“Barbie” has dominated social media since its wide release on Friday, but one moment in particular has become a rallying call for the women who’ve seen the film.
The text of a speech given by America Ferrera’s character, Gloria, about the expectations women are held to has been shared across social media by women of all ages, many of them saying they feel the monologue outlines the challenges women face under the patriarchy.
The speech has especially resonated with Latina women, who appreciate that Ferrera was the messenger of this resonant movie moment.
In “Barbie,” after the titular Barbie, played by Margot Robbie, returns to Barbieland with Gloria and her daughter Sasha, played by Ariana Greenblatt, she’s devastated to find the Kens have taken over and brainwashed the rest of the Barbies.
Barbie sobs, telling Gloria that she feels she’ll never be good enough, which is when Gloria launches into a monologue about the contradictions of womanhood.
“It is literally impossible to be a woman. You are so beautiful, and so smart, and it kills me that you don’t think you’re good enough,” Gloria tells Barbie. “Like, we have to always be extraordinary, but somehow we’re always doing it wrong.”
She then goes on to talk about how women are expected to “be thin, but not too thin,” and to “have money, but you can’t ask for money because that’s crass,” and to be “a boss, but you can’t be mean.”
Gloria runs through the series of contradictions and expectations, finally concluding that she is tired of watching herself “and every single other woman tie herself into knots so that people will like us.”
“And if all of that is also true for a doll just representing women, then I don’t even know,” she finishes.
The scene felt like a truth Ferrera had always known, she told The Los Angeles Times.
“There’s no woman in my life who those words aren’t true for,” Ferrera told the Times. “Not a single one. And when we hear the truth, it hits in a certain way, and you can’t unhear it, right?”
Director Greta Gerwig said Ferrera was the right person to deliver the remarks in the film because, “America’s us.”
“America has lived in the world as a person and can kind of articulate all this. Barbie just got flat feet yesterday,” Gerwig explained to the Times.

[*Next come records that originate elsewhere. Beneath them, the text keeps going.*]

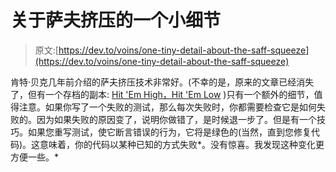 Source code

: # 关于萨夫挤压的一个小细节

> 原文:[https://dev.to/voins/one-tiny-detail-about-the-saff-squeeze](https://dev.to/voins/one-tiny-detail-about-the-saff-squeeze)

肯特·贝克几年前介绍的萨夫挤压技术非常好。(不幸的是，原来的文章已经消失了，但有一个存档的副本: [Hit 'Em High，Hit 'Em Low](https://web.archive.org/web/20090301204625/http://www.threeriversinstitute.org/HitEmHighHitEmLow.html) )只有一个额外的细节，值得注意。如果你写了一个失败的测试，那么每次失败时，你都需要检查它是如何失败的。因为如果失败的原因变了，说明你做错了，是时候退一步了。但是有一个技巧。如果您重写测试，使它断言错误的行为，它将是绿色的(当然，直到您修复代码)。这意味着，你的代码以某种已知的方式失败*。没有惊喜。我发现这种变化更方便一些。*
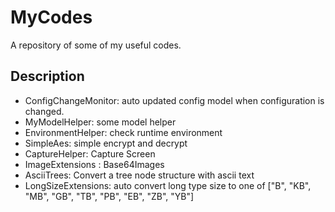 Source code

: # MyCodes

A repository of some of my useful codes.

## Description

- ConfigChangeMonitor: auto updated config model when configuration is changed.
- MyModelHelper: some model helper
- EnvironmentHelper: check runtime environment
- SimpleAes: simple encrypt and decrypt
- CaptureHelper: Capture Screen
- ImageExtensions : Base64Images
- AsciiTrees: Convert a tree node structure with ascii text
- LongSizeExtensions: auto convert long type size to one of ["B", "KB", "MB", "GB", "TB", "PB", "EB", "ZB", "YB"]
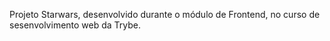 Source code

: Projeto Starwars, desenvolvido durante o módulo de Frontend, no curso de sesenvolvimento web da Trybe. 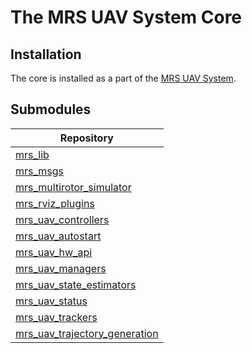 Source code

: # The MRS UAV System Core

## Installation

The core is installed as a part of the [MRS UAV System](https://github.com/ctu-mrs/mrs_uav_system#installation).

## Submodules

| Repository                                                                                |
|-------------------------------------------------------------------------------------------|
| [mrs_lib](https://github.com/ctu-mrs/mrs_lib)                                             |
| [mrs_msgs](https://github.com/ctu-mrs/mrs_msgs)                                           |
| [mrs_multirotor_simulator](https://github.com/ctu-mrs/mrs_multirotor_simulator)           |
| [mrs_rviz_plugins](https://github.com/ctu-mrs/mrs_rviz_plugins)                           |
| [mrs_uav_controllers](https://github.com/ctu-mrs/mrs_uav_controllers)                     |
| [mrs_uav_autostart](https://github.com/ctu-mrs/mrs_uav_autostart)                         |
| [mrs_uav_hw_api](https://github.com/ctu-mrs/mrs_uav_hw_api)                               |
| [mrs_uav_managers](https://github.com/ctu-mrs/mrs_uav_managers)                           |
| [mrs_uav_state_estimators](https://github.com/ctu-mrs/mrs_uav_state_estimators)           |
| [mrs_uav_status](https://github.com/ctu-mrs/mrs_uav_status)                               |
| [mrs_uav_trackers](https://github.com/ctu-mrs/mrs_uav_trackers)                           |
| [mrs_uav_trajectory_generation](https://github.com/ctu-mrs/mrs_uav_trajectory_generation) |
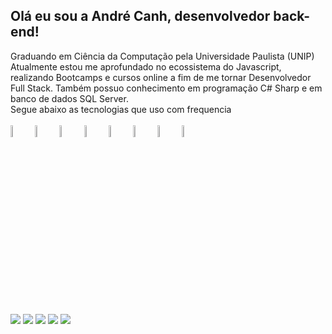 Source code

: ## Olá eu sou a André Canh, desenvolvedor back-end!

Graduando em Ciência da Computação pela Universidade Paulista (UNIP)
Atualmente estou me aprofundado no ecossistema do Javascript, realizando Bootcamps e cursos online a fim de me tornar Desenvolvedor Full Stack. Também possuo conhecimento em programação C# Sharp e em banco de dados SQL Server.
<br>
Segue abaixo as tecnologias que uso com frequencia<br>
<br>
<code><img width="7%" src="https://www.vectorlogo.zone/logos/javascript/javascript-ar21.svg"></code>
<code><img width="7%" src="https://www.vectorlogo.zone/logos/nodejs/nodejs-horizontal.svg"></code>
<code><img width="7%" src="https://www.vectorlogo.zone/logos/reactjs/reactjs-ar21.svg"></code>
<code><img width="7%" src="https://www.vectorlogo.zone/logos/w3_html5/w3_html5-ar21.svg"></code>
<code><img width="7%" src="https://www.vectorlogo.zone/logos/w3_css/w3_css-ar21.svg"></code>
<code><img width="7%" src="https://www.vectorlogo.zone/logos/python/python-ar21.svg"></code>
<code><img width="7%" src="https://www.vectorlogo.zone/logos/git-scm/git-scm-ar21.svg"></code>
<code><img width="7%" src="https://www.vectorlogo.zone/logos/github/github-ar21.svg"></code>
<br> 
##
 
<div>
  <a href="https://www.linkedin.com/in/andre-canh/" target="_blank"><img src="https://img.shields.io/badge/LinkedIn-0077B5?style=for-the-badge&logo=linkedin&logoColor=white" target="_blank"></a>
  <a href="https://www.instagram.com/andrecanh/" target="_blank"><img src="https://img.shields.io/badge/Instagram-E4405F?style=for-the-badge&logo=instagram&logoColor=white" target="_blank"></a>
 <a href="https://www.facebook.com/andrecanh97/" target="_blank"><img src="https://img.shields.io/badge/Facebook-1877F2?style=for-the-badge&logo=facebook&logoColor=white" target="_blank"></a>
 <a href="https://www.youtube.com/c/backendbr" target="_blank"><img src="https://img.shields.io/badge/YouTube-FF0000?style=for-the-badge&logo=youtube&logoColor=white" target="_blank"></a>
  <a href = "mailto:luis.andre341@outlook.com"><img src="https://img.shields.io/badge/Microsoft_Outlook-0078D4?style=for-the-badge&logo=microsoft-outlook&logoColor=white"></a>
</div>
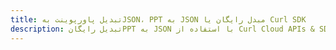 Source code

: ---title: تبدیل پاورپوینت بهJSON، PPT به JSON مبدل رایگان یا Curl SDKdescription: تبدیل رایگانPPT به JSON با استفاده از Curl Cloud APIs & SDK. همچنین اسناد Microsoft PowerPoint را در Cloud ایجاد، ویرایش و رندر کنید.--- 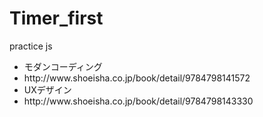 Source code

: # Timer_first
practice js<br>
<ul>
<li>モダンコーディング</li>
<li>http://www.shoeisha.co.jp/book/detail/9784798141572</li>
<li>UXデザイン</li>
<li>http://www.shoeisha.co.jp/book/detail/9784798143330</li>
</ul>
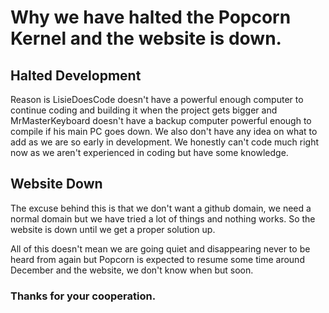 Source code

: # Why we have halted the Popcorn Kernel and the website is down.

## Halted Development

Reason is LisieDoesCode doesn't have a powerful enough computer to continue coding and building it when the project gets bigger
and MrMasterKeyboard doesn't have a backup computer powerful enough to compile if his main PC goes down. We also don't have any idea on what to add
as we are so early in development. We honestly can't code much right now as we aren't experienced in coding but have some knowledge.

## Website Down

The excuse behind this is that we don't want a github domain, we need a normal domain but we have tried a lot of things and nothing works.
So the website is down until we get a proper solution up.

All of this doesn't mean we are going quiet and disappearing never to be heard from again but Popcorn is expected to resume some time around December and the website, we don't know when but soon.

### Thanks for your cooperation.
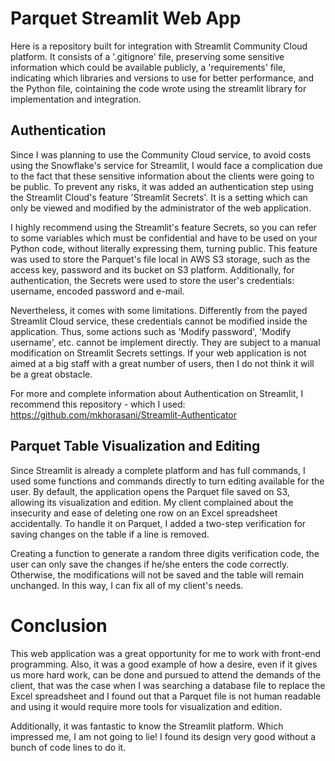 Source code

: # Parquet Streamlit Web App
Here is a repository built for integration with Streamlit Community Cloud platform. It consists of a '.gitignore' file, preserving some sensitive information which could be available
publicly, a 'requirements' file, indicating which libraries and versions to use for better performance, and the Python file, cointaining the code wrote using the streamlit library
for implementation and integration.

## Authentication
Since I was planning to use the Community Cloud service, to avoid costs using the Snowflake's service for Streamlit, I would face a complication due to the fact that these sensitive
information about the clients were going to be public. To prevent any risks, it was added an authentication step using the Streamlit Cloud's feature 'Streamlit Secrets'. It is a 
setting which can only be viewed and modified by the administrator of the web application. 

I highly recommend using the Streamlit's feature Secrets, so you can refer to some variables which must be confidential and have to be used on your Python code, without literally
expressing them, turning public. This feature was used to store the Parquet's file local in AWS S3 storage, such as the access key, password and its bucket on S3 platform. 
Additionally, for authentication, the Secrets were used to store the user's credentials: username, encoded password and e-mail.

Nevertheless, it comes with some limitations. Differently from the payed Streamlit Cloud service, these credentials cannot be modified inside the application. Thus, some actions
such as 'Modify password', 'Modify username', etc. cannot be implement directly. They are subject to a manual modification on Streamlit Secrets settings. If your web application is 
not aimed at a big staff with a great number of users, then I do not think it will be a great obstacle.

For more and complete information about Authentication on Streamlit, I recommend this repository - which I used: https://github.com/mkhorasani/Streamlit-Authenticator

## Parquet Table Visualization and Editing
Since Streamlit is already a complete platform and has full commands, I used some functions and commands directly to turn editing available for the user. By default, the application
opens the Parquet file saved on S3, allowing its visualization and edition. My client complained about the insecurity and ease of deleting one row on an Excel spreadsheet accidentally.
To handle it on Parquet, I added a two-step verification for saving changes on the table if a line is removed.

Creating a function to generate a random three digits verification code, the user can only save the changes if he/she enters the code correctly. Otherwise, the modifications will 
not be saved and the table will remain unchanged. In this way, I can fix all of my client's needs.


# Conclusion
This web application was a great opportunity for me to work with front-end programming. Also, it was a good example of how a desire, even if it gives us more hard work, can be done
and pursued to attend the demands of the client, that was the case when I was searching a database file to replace the Excel spreadsheet and I found out that a Parquet file is not
human readable and using it would require more tools for visualization and edition.

Additionally, it was fantastic to know the Streamlit platform. Which impressed me, I am not going to lie! I found its design very good without a bunch of code lines to do it.
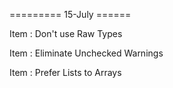 ========= 15-July ======

Item : Don't use Raw Types
     

Item : Eliminate Unchecked Warnings

Item : Prefer Lists to Arrays
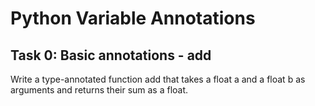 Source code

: # Python Variable Annotations

## Task 0: Basic annotations - add

Write a type-annotated function add that takes a float a and a float b as arguments and returns their sum as a float.
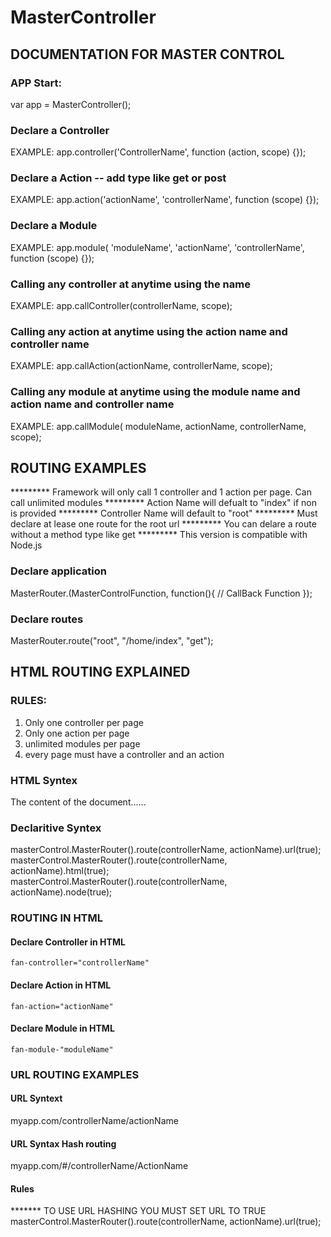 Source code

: # MasterController



## DOCUMENTATION FOR MASTER CONTROL 

### APP Start:
 var app = MasterController();

### Declare a Controller
EXAMPLE:
app.controller('ControllerName', function (action, scope) {});

### Declare a Action -- add type like get or post
EXAMPLE:
app.action('actionName', 'controllerName', function (scope) {});

### Declare a Module
EXAMPLE:
app.module( 'moduleName', 'actionName', 'controllerName', function (scope) {});

### Calling any controller at anytime using the name
EXAMPLE:
app.callController(controllerName, scope);

### Calling any action at anytime using the action name and controller name
EXAMPLE:
app.callAction(actionName, controllerName, scope);

### Calling any module at anytime using the module name and action name and controller name
EXAMPLE:
app.callModule( moduleName,  actionName, controllerName, scope);

## ROUTING EXAMPLES

*********  Framework will only call 1 controller and 1 action per page. Can call unlimited modules
*********  Action Name will defualt to "index" if non is provided
*********  Controller Name will default to "root"
*********  Must declare at lease one route for the root url
*********  You can delare a route without a method type like get
*********  This version is compatible with Node.js

### Declare application
MasterRouter.(MasterControlFunction, function(){ // CallBack Function });

### Declare routes
MasterRouter.route("root", "/home/index", "get");

## HTML ROUTING EXPLAINED
### RULES:
1. Only one controller per page
2. Only one action per page
3. unlimited modules per page
4. every page must have a controller and an action

### HTML Syntex
<body fan-controller="drake">
    <div fan-action="index">
        <div fan-module="content">
            The content of the document......
        </div>
    </div>
</body>

### Declaritive Syntex
masterControl.MasterRouter().route(controllerName, actionName).url(true);
masterControl.MasterRouter().route(controllerName, actionName).html(true);
masterControl.MasterRouter().route(controllerName, actionName).node(true);

### ROUTING IN HTML
#### Declare Controller in HTML
    fan-controller="controllerName"
#### Declare Action in HTML
    fan-action="actionName"
#### Declare Module in HTML 
    fan-module-"moduleName"

### URL ROUTING EXAMPLES

#### URL Syntext
 myapp.com/controllerName/actionName
 
#### URL Syntax Hash routing
myapp.com/#/controllerName/ActionName

#### Rules
  ******* TO USE URL HASHING YOU MUST SET URL TO TRUE
    masterControl.MasterRouter().route(controllerName, actionName).url(true);
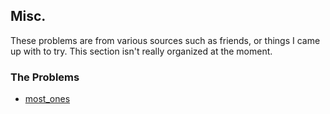 ## Misc.
These problems are from various sources such as friends, or things I came up with to try. This section isn't really organized at the moment.

### The Problems

- [most_ones](https://github.com/joshsaintjacque/fundamentals/blob/master/misc/most_ones.md) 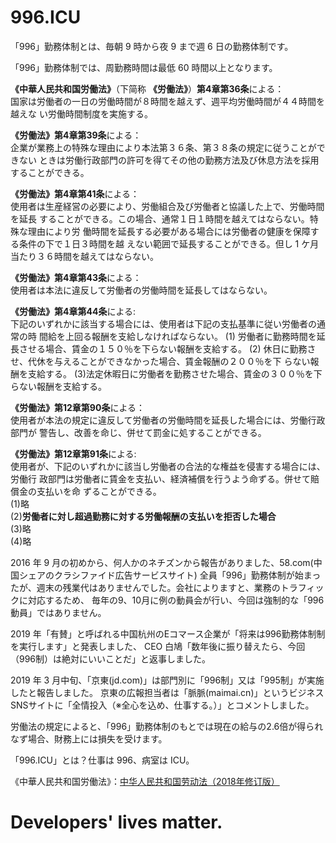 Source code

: 996.ICU
===

「996」勤務体制とは、毎朝 9 時から夜 9 まで週 6 日の勤務体制です。

「996」勤務体制では、周勤務時間は最低 60 時間以上となります。

**《中華人民共和国労働法》**（下简称 **《労働法》**）**第4章第36条**による：  
国家は労働者の一日の労働時間が８時間を越えず、週平均労働時間が４４時間を越えな
い労働時間制度を実施する。

**《労働法》第4章第39条**による：  
企業が業務上の特殊な理由により本法第３６条、第３８条の規定に従うことができない
ときは労働行政部門の許可を得てその他の勤務方法及び休息方法を採用することができる。

**《労働法》第4章第41条**による：    
使用者は生産経営の必要により、労働組合及び労働者と協議した上で、労働時間を延長
することができる。この場合、通常１日１時間を越えてはならない。特殊な理由により労
働時間を延長する必要がある場合には労働者の健康を保障する条件の下で１日３時間を越
えない範囲で延長することができる。但し 1 ケ月当たり３６時間を越えてはならない。

**《労働法》第4章第43条**による：  
使用者は本法に違反して労働者の労働時間を延長してはならない。 

**《労働法》第4章第44条**による:  
下記のいずれかに該当する場合には、使用者は下記の支払基準に従い労働者の通常の時
間給を上回る報酬を支給しなければならない。
(1) 労働者に勤務時間を延長させる場合、賃金の１５０％を下らない報酬を支給する。
(2) 休日に勤務させ、代休を与えることができなかった場合、賃金報酬の２００％を下
らない報酬を支給する。
(3)法定休暇日に労働者を勤務させた場合、賃金の３００％を下らない報酬を支給する。

**《労働法》第12章第90条**による：  
使用者が本法の規定に違反して労働者の労働時間を延長した場合には、労働行政部門が
警告し、改善を命じ、併せて罰金に処することができる。    

**《労働法》第12章第91条**による:  
使用者が、下記のいずれかに該当し労働者の合法的な権益を侵害する場合には、労働行
政部門は労働者に賃金を支払い、経済補償を行うよう命ずる。併せて賠償金の支払いを命
ずることができる。  
   (1)略  
   (2)**労働者に対し超過勤務に対する労働報酬の支払いを拒否した場合**  
   (3)略  
   (4)略  

2016 年 9 月の初めから、何人かのネチズンから報告がありました、58.com(中国シェアのクラシファイド広告サービスサイト)
全員「996」勤務体制が始まったが、週末の残業代はありませんでした。会社によりますと、業務のトラフィックに対応するため、
毎年の9、10月に例の動員会が行い、今回は強制的な「996動員」ではありません。 

2019 年「有賛」と呼ばれる中国杭州のEコマース企業が「将来は996勤務体制制を実行します」と発表しました、
CEO 白鳩「数年後に振り替えたら、今回（996制）は絶対にいいことだ」と返事しました。

2019 年 3 月中旬、「京東(jd.com)」は部門別に「996制」又は「995制」が実施したと報告しました。
京東の広報担当者は「脈脈(maimai.cn)」というビジネスSNSサイトに「全情投入（※全心を込め、仕事する。）」とコメントしました。

労働法の規定によると、「996」勤務体制のもとでは現在の給与の2.6倍が得られなず場合、財務上には損失を受けます。

「996.ICU」とは？仕事は 996、病室は ICU。

《中華人民共和国労働法》：[中华人民共和国劳动法（2018年修订版）](http://www.npc.gov.cn/npc/xinwen/2019-01/07/content_2070261.htm)

Developers' lives matter.
=== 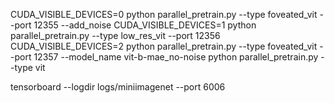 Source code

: 

CUDA_VISIBLE_DEVICES=0 python parallel_pretrain.py --type foveated_vit --port 12355 --add_noise
CUDA_VISIBLE_DEVICES=1 python parallel_pretrain.py --type low_res_vit  --port 12356
CUDA_VISIBLE_DEVICES=2 python parallel_pretrain.py --type foveated_vit --port 12357 --model_name vit-b-mae_no-noise
python parallel_pretrain.py --type vit 

tensorboard --logdir logs/miniimagenet --port 6006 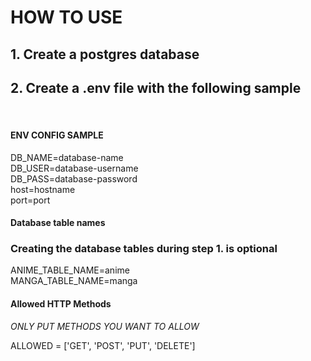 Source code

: # HOW TO USE
## 1. Create a postgres database
## 2. Create a .env file with the following sample
<br />

#### **ENV CONFIG SAMPLE**

DB_NAME=database-name \
DB_USER=database-username \
DB_PASS=database-password \
host=hostname \
port=port

#### **Database table names**
### **Creating the database tables during step 1. is optional**

ANIME_TABLE_NAME=anime \
MANGA_TABLE_NAME=manga

#### **Allowed HTTP Methods**

*ONLY PUT METHODS YOU WANT TO ALLOW*

ALLOWED = ['GET', 'POST', 'PUT', 'DELETE']


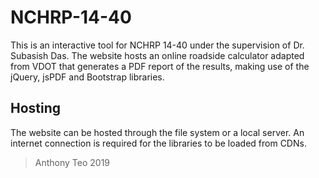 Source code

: # NCHRP-14-40

This is an interactive tool for NCHRP 14-40 under the supervision of Dr. Subasish Das. The website hosts an online roadside calculator adapted from VDOT that generates a PDF report of the results, making use of the jQuery, jsPDF and Bootstrap libraries. 

## Hosting

The website can be hosted through the file system or a local server. An internet connection is required for the libraries to be loaded from CDNs.

> Anthony Teo 2019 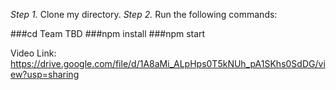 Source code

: *Step 1.* Clone my directory.
*Step 2.* Run the following commands:

###cd Team TBD
###npm install
###npm start


Video Link:
https://drive.google.com/file/d/1A8aMi_ALpHps0T5kNUh_pA1SKhs0SdDG/view?usp=sharing
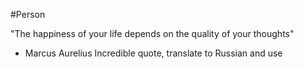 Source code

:#Person 

"The happiness of your life depends on the quality of your thoughts" 
- Marcus Aurelius
Incredible quote, translate to Russian and use

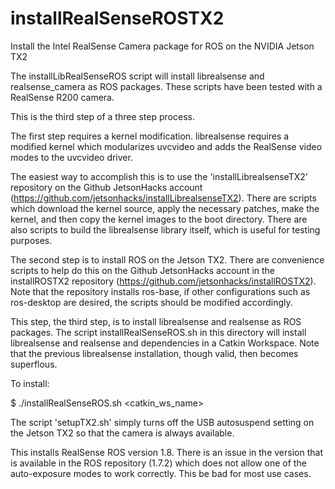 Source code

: # installRealSenseROSTX2
Install the Intel RealSense Camera package for ROS on the NVIDIA Jetson TX2

The installLibRealSenseROS script will install librealsense and realsense_camera as ROS packages. These scripts have been tested with a RealSense R200 camera.

This is the third step of a three step process.

The first step requires a kernel modification. librealsense requires a modified kernel which modularizes uvcvideo and adds the RealSense video modes to the uvcvideo driver.

The easiest way to accomplish this is to use the 'installLibrealsenseTX2' repository on the Github JetsonHacks account (https://github.com/jetsonhacks/installLibrealsenseTX2). There are scripts which download the kernel source, apply the necessary patches, make the kernel, and then copy the kernel images to the boot directory. There are also scripts to build the librealsense library itself, which is useful for testing purposes.

The second step is to install ROS on the Jetson TX2. There are convenience scripts to help do this on the Github JetsonHacks account in the installROSTX2 repository (https://github.com/jetsonhacks/installROSTX2). Note that the repository installs ros-base, if other configurations such as ros-desktop are desired, the scripts should be modified accordingly.

This step, the third step, is to install librealsense and realsense as ROS packages. The script installRealSenseROS.sh in this directory will install librealsense and realsense and dependencies in a Catkin Workspace. Note that the previous librealsense installation, though valid, then becomes superflous.

To install:

$ ./installRealSenseROS.sh \<catkin_ws_name\>

The script 'setupTX2.sh' simply turns off the USB autosuspend setting on the Jetson TX2 so that the camera is always available. 

This installs RealSense ROS version 1.8. There is an issue in the version that is available in the ROS repository (1.7.2) which does not allow one of the auto-exposure modes to work correctly. This be bad for most use cases.
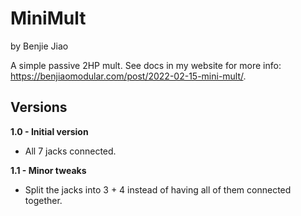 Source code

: # MiniMult
by Benjie Jiao

A simple passive 2HP mult. See docs in my website for more info: https://benjiaomodular.com/post/2022-02-15-mini-mult/.

## Versions
**1.0 - Initial version**
- All 7 jacks connected.

**1.1 - Minor tweaks**
- Split the jacks into 3 + 4 instead of having all of them connected together.

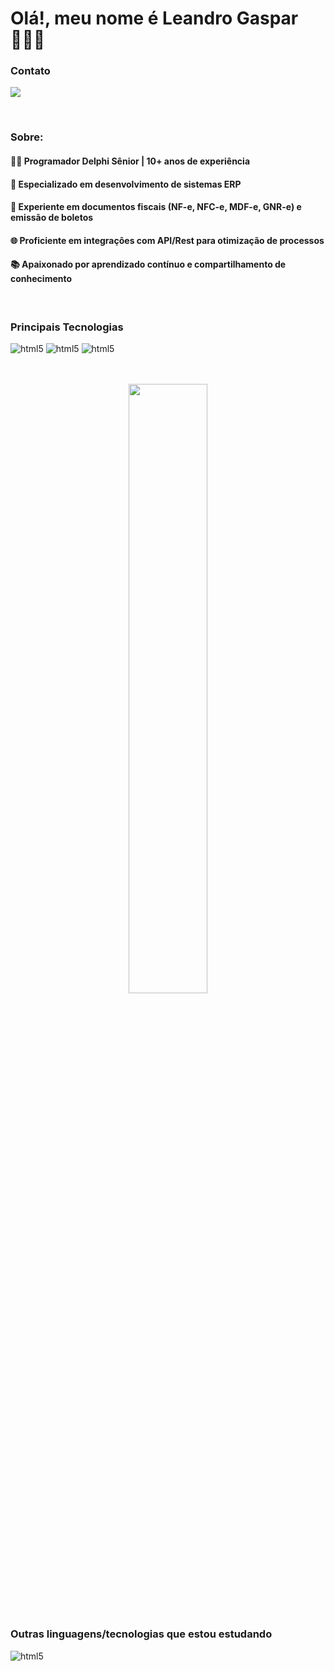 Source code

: <h1> Olá!, meu nome é Leandro Gaspar 👨🏻‍💻 </h1> 

<h3>Contato</h3>
  <p>
    <a href="https://www.linkedin.com/in/leandro-gaspar-3306abb4/" >
    <img src="https://skillicons.dev/icons?i=linkedin"/>  </a>
  </p>

<br>

<h3>Sobre:</h3>
<p> 
  <h4>👨‍💻 Programador Delphi Sênior | 10+ anos de experiência</h4>
  <h4>🏢 Especializado em desenvolvimento de sistemas ERP</h4>
  <h4>📄 Experiente em documentos fiscais (NF-e, NFC-e, MDF-e, GNR-e) e emissão de boletos</h4>
  <h4>🌐 Proficiente em integrações com API/Rest para otimização de processos</h4>
  <h4>📚 Apaixonado por aprendizado contínuo e compartilhamento de conhecimento</h4>
</p>

<br/>

<h3> Principais Tecnologias </h3>
<p> 
   <img alt="html5" src="https://img.shields.io/badge/Delphi_RAD_Studio-B22222?style=for-the-badge&logo=delphi&logoColor=white">  
   <img alt="html5" src="https://firebirdsql.org/refdocs/images/firebirdlogo.png">  
   <img alt="html5" src="https://skillicons.dev/icons?i=postman"> 
</p>	

<br/>
<br/>


<div align="center">
  <img width="50%" src="https://github-readme-stats-git-masterrstaa-rickstaa.vercel.app/api/top-langs/?username=LeandroGasparDev&layout=compact&theme=tokyonight"/>
</div>

<br/>

<h3> Outras linguagens/tecnologias que estou estudando </h3>
<p> <img alt="html5" src="https://skillicons.dev/icons?i=js,react,html,css">  </p>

Still, Ferrera said she felt her role in the film was a “miracle.”
“That kind of thing doesn’t often happen for Latinas in this industry. There are so few roles created for us, and it’s not in $100 million movies that are about cultural icons,” she said.
Ferrera told Vanity Fair the scene took two days and between 30 to 50 takes to film.
On social media, the moment has become a touchstone for women who feel that the speech perfectly articulates silent expectations they have been forced to contend with.
“This is what the inside of my brain sounds like EVERY DAY. The movie depicts womanhood like nothing I’ve seen before,” one person tweeted.
Another person posted, “this monologue could have either made or broken the film i’m so serious…..i am so glad it was perfect. i was sobbing.”
One person wrote the speech needed to “to be printed off, read daily and taught in school.”
While many said the speech was an important, powerful moment, others called it “corny” and claimed it amounted to “feminism 101.”
“i’m going to say something controversial, but people who are amazed by this monologue are people who have never thought critically about feminism or being a woman before,” one person tweeted.
Still, many who saw the film said the monologue will resonate with them long after “Barbie” leaves theaters.
“I started sobbing when I realized how big of a role America Ferrera had in the Barbie movie. I loved my Barbies growing up and I would routinely ask my dad how I could get lighter skin to look like my Barbies. AND NOW A LATINA IS HOLDING IT DOWN FOR THE BARBIE MOVIE,” one person tweeted. “I’m so happy for those little girls who hopefully won’t ask for lighter skin because they saw America taking up space.”